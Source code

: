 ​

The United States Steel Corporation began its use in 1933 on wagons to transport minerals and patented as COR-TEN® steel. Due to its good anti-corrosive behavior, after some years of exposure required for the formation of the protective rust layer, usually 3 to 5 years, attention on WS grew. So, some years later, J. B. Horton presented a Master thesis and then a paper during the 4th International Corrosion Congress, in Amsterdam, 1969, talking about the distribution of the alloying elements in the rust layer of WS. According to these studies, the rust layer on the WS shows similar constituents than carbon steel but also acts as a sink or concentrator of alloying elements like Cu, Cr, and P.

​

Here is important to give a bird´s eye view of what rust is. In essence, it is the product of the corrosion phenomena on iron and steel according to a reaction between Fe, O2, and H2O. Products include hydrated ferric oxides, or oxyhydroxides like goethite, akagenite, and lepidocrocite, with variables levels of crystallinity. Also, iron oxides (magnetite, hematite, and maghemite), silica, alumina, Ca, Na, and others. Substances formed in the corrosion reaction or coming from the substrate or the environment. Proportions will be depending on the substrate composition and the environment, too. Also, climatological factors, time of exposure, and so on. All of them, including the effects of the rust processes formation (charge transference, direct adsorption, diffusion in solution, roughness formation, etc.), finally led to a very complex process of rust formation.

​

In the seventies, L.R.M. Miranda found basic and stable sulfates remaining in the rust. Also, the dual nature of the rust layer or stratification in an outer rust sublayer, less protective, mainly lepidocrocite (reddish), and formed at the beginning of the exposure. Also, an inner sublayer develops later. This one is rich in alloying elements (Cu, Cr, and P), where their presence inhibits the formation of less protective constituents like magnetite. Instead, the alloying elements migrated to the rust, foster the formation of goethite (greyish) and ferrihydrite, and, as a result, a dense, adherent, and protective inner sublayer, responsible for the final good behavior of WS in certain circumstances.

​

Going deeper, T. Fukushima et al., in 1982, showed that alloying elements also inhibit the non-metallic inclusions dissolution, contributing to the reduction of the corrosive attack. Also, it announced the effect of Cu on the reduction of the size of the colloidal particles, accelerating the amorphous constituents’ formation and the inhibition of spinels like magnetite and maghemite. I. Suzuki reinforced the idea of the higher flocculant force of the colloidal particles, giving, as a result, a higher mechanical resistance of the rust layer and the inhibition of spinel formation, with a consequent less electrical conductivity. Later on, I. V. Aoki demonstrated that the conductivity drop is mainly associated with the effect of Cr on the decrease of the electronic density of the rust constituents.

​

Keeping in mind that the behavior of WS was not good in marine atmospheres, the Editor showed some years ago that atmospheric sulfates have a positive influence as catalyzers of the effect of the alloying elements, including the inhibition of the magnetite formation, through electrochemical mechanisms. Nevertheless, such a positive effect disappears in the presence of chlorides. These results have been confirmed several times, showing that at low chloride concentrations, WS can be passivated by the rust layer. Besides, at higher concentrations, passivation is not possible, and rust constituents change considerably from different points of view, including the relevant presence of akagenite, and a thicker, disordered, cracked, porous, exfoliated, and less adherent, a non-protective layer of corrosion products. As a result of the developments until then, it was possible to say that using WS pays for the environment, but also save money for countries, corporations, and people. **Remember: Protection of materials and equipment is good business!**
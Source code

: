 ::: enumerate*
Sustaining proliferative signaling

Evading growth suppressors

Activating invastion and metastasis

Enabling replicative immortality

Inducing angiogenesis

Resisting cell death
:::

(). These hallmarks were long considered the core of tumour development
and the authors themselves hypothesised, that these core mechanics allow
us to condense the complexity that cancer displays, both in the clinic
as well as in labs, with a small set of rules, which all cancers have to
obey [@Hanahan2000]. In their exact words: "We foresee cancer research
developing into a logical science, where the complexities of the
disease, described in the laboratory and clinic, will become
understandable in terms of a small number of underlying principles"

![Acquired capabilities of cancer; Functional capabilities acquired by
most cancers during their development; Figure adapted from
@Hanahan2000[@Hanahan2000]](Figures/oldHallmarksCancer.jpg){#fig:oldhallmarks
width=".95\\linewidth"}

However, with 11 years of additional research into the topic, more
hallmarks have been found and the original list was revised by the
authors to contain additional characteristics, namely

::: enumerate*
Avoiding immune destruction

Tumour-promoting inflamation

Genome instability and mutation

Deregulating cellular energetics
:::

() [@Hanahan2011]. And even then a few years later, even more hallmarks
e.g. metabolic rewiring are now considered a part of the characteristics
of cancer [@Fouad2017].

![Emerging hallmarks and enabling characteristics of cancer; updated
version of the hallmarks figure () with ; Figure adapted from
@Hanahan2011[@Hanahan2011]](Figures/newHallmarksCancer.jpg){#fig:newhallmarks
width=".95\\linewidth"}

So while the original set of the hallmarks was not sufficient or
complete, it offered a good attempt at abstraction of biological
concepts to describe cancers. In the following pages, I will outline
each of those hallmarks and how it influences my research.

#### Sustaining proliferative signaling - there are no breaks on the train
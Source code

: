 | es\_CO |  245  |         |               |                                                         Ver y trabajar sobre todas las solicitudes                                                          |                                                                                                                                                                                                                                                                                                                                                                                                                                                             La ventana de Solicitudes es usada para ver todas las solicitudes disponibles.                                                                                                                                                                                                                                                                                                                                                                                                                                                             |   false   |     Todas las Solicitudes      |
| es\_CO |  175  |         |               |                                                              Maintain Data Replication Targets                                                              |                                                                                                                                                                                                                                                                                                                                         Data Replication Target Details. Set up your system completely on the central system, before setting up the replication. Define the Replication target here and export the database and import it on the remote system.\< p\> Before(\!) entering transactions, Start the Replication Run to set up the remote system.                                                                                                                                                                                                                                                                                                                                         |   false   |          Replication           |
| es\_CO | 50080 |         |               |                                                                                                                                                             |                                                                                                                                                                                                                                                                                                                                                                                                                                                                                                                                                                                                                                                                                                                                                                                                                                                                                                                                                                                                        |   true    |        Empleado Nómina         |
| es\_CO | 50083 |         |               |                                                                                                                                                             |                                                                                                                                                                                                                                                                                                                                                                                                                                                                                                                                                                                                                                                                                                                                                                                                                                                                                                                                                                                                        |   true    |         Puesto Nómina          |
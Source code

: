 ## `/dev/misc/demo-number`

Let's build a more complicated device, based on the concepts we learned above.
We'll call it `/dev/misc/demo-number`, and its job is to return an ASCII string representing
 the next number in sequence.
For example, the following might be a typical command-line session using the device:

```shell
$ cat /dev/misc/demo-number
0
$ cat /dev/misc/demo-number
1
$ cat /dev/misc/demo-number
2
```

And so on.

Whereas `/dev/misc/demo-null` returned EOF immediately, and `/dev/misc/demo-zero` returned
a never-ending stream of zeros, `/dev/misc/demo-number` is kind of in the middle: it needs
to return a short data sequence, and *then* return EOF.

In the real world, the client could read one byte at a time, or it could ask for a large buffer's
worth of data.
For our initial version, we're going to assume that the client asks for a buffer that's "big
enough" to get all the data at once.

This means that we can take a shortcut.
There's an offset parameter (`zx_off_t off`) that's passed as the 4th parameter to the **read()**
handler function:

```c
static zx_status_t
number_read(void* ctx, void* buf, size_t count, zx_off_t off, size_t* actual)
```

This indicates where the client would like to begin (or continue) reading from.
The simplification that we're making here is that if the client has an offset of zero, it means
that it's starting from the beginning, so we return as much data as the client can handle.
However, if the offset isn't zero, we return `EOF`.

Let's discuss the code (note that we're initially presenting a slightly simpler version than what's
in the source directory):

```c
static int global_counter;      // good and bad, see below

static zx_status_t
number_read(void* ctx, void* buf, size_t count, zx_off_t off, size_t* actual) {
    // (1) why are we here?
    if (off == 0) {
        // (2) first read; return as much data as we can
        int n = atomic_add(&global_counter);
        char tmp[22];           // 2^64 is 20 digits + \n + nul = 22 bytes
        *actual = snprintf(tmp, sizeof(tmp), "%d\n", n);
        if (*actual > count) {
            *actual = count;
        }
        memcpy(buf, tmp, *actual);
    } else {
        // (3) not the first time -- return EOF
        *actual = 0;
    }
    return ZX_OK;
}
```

Exercise prompt:
Search the entries for the word "much". Copy every line where it occurs.

Exercise solution:
that it's starting from the beginning, so we return as much data as the client can handle.
        // (2) first read; return as much data as we can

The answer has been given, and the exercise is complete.